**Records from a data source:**
==========

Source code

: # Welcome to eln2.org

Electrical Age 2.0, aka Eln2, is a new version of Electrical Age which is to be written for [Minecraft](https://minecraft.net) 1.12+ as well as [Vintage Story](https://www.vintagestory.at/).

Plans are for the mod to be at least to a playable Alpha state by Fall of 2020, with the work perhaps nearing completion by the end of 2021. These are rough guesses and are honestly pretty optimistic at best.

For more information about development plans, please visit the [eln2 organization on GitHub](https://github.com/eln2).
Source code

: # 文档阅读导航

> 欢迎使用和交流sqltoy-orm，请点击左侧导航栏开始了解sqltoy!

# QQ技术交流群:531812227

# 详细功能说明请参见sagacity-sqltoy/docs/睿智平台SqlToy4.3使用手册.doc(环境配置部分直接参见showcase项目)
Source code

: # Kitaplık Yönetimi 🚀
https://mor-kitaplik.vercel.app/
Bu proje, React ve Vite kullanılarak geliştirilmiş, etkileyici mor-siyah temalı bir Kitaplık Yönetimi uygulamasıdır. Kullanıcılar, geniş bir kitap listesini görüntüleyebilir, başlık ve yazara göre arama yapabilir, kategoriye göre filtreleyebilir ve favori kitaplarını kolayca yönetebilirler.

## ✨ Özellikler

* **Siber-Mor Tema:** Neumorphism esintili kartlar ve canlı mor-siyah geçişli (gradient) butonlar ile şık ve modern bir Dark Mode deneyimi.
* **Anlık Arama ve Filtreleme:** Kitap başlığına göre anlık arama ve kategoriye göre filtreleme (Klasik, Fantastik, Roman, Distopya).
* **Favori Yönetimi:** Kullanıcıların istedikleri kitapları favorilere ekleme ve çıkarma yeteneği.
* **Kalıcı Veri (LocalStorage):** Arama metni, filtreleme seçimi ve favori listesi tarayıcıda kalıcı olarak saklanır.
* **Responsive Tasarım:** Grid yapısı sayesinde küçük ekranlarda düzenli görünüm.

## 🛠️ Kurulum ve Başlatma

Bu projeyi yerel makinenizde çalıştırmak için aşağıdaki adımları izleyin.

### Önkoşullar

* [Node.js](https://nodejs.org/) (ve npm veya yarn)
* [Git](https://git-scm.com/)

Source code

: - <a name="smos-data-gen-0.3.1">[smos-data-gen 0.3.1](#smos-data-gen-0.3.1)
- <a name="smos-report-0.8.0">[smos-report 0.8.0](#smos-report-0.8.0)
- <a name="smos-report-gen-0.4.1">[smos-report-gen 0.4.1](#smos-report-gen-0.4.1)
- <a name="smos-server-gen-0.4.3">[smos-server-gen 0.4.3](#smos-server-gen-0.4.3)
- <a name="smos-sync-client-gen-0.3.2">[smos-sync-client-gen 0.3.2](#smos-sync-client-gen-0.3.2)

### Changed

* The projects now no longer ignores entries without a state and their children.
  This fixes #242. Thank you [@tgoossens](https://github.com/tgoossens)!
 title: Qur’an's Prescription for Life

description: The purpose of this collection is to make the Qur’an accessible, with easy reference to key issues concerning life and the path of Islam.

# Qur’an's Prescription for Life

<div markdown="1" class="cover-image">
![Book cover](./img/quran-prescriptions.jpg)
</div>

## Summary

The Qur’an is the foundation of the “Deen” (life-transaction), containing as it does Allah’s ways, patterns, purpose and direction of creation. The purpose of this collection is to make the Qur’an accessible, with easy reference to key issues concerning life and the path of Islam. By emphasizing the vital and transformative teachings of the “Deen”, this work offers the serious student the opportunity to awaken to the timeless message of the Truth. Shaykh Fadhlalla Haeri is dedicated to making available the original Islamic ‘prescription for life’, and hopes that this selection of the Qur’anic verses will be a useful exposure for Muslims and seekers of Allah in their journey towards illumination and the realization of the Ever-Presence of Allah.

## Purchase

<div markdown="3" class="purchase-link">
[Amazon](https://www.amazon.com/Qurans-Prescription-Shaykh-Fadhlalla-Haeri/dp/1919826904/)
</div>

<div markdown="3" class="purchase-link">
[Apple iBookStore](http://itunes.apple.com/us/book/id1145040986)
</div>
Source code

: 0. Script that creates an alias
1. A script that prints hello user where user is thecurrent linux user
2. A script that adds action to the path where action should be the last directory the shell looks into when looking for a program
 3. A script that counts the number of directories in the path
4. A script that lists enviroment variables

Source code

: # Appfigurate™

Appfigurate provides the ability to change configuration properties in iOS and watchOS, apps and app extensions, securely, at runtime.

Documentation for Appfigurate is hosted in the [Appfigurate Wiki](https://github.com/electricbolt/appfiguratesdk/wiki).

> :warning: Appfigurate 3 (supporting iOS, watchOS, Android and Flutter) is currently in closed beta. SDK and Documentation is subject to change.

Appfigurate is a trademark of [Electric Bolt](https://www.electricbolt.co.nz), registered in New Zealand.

==========

**Work task:** Your answer should be each line of the data that contains the word "name", copied as it stands.

**Response to this task:**
: - <a name="smos-data-gen-0.3.1">[smos-data-gen 0.3.1](#smos-data-gen-0.3.1)
- <a name="smos-report-0.8.0">[smos-report 0.8.0](#smos-report-0.8.0)
- <a name="smos-report-gen-0.4.1">[smos-report-gen 0.4.1](#smos-report-gen-0.4.1)
- <a name="smos-server-gen-0.4.3">[smos-server-gen 0.4.3](#smos-server-gen-0.4.3)
- <a name="smos-sync-client-gen-0.3.2">[smos-sync-client-gen 0.3.2](#smos-sync-client-gen-0.3.2)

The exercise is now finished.